→ Goal of the exercise: Go through the entries below and retype them exactly, omitting each picture.
□ □ □ □ □ □ □
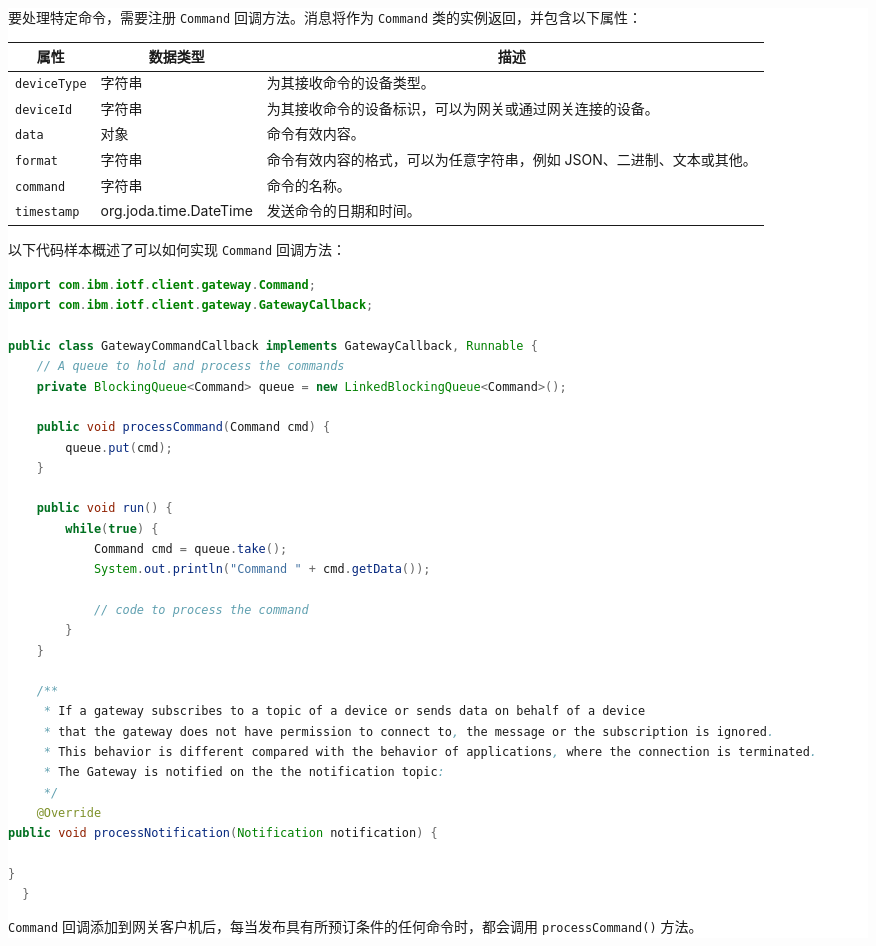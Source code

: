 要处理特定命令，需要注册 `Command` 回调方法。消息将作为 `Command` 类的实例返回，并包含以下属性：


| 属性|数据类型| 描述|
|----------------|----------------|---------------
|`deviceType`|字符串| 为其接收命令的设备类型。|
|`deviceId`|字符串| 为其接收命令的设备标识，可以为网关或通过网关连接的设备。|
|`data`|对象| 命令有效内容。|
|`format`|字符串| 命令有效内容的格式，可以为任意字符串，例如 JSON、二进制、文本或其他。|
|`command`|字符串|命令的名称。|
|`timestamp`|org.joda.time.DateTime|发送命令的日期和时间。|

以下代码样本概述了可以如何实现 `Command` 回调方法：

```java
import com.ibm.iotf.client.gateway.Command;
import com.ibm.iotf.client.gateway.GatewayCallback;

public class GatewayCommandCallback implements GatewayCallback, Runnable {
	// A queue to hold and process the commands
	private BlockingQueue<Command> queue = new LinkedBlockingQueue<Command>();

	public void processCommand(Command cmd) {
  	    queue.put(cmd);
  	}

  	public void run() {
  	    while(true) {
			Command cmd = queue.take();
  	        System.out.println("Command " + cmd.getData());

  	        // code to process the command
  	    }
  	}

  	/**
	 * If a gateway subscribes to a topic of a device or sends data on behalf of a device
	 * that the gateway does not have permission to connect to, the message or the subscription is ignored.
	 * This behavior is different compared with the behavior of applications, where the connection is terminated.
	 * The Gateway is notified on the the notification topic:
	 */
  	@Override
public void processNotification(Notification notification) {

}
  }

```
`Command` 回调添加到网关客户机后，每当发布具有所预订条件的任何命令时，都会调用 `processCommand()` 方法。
□ □ □ □ □ □ □
→ Output of the exercise:
Source code

: 要处理特定命令，需要注册 `Command` 回调方法。消息将作为 `Command` 类的实例返回，并包含以下属性：


| 属性|数据类型| 描述|
|----------------|----------------|---------------
|`deviceType`|字符串| 为其接收命令的设备类型。|
|`deviceId`|字符串| 为其接收命令的设备标识，可以为网关或通过网关连接的设备。|
|`data`|对象| 命令有效内容。|
|`format`|字符串| 命令有效内容的格式，可以为任意字符串，例如 JSON、二进制、文本或其他。|
|`command`|字符串|命令的名称。|
|`timestamp`|org.joda.time.DateTime|发送命令的日期和时间。|

以下代码样本概述了可以如何实现 `Command` 回调方法：

```java
import com.ibm.iotf.client.gateway.Command;
import com.ibm.iotf.client.gateway.GatewayCallback;

public class GatewayCommandCallback implements GatewayCallback, Runnable {
	// A queue to hold and process the commands
	private BlockingQueue<Command> queue = new LinkedBlockingQueue<Command>();

	public void processCommand(Command cmd) {
  	    queue.put(cmd);
  	}

  	public void run() {
  	    while(true) {
			Command cmd = queue.take();
  	        System.out.println("Command " + cmd.getData());

  	        // code to process the command
  	    }
  	}

  	/**
	 * If a gateway subscribes to a topic of a device or sends data on behalf of a device
	 * that the gateway does not have permission to connect to, the message or the subscription is ignored.
	 * This behavior is different compared with the behavior of applications, where the connection is terminated.
	 * The Gateway is notified on the the notification topic:
	 */
  	@Override
public void processNotification(Notification notification) {

}
  }

```
`Command` 回调添加到网关客户机后，每当发布具有所预订条件的任何命令时，都会调用 `processCommand()` 方法。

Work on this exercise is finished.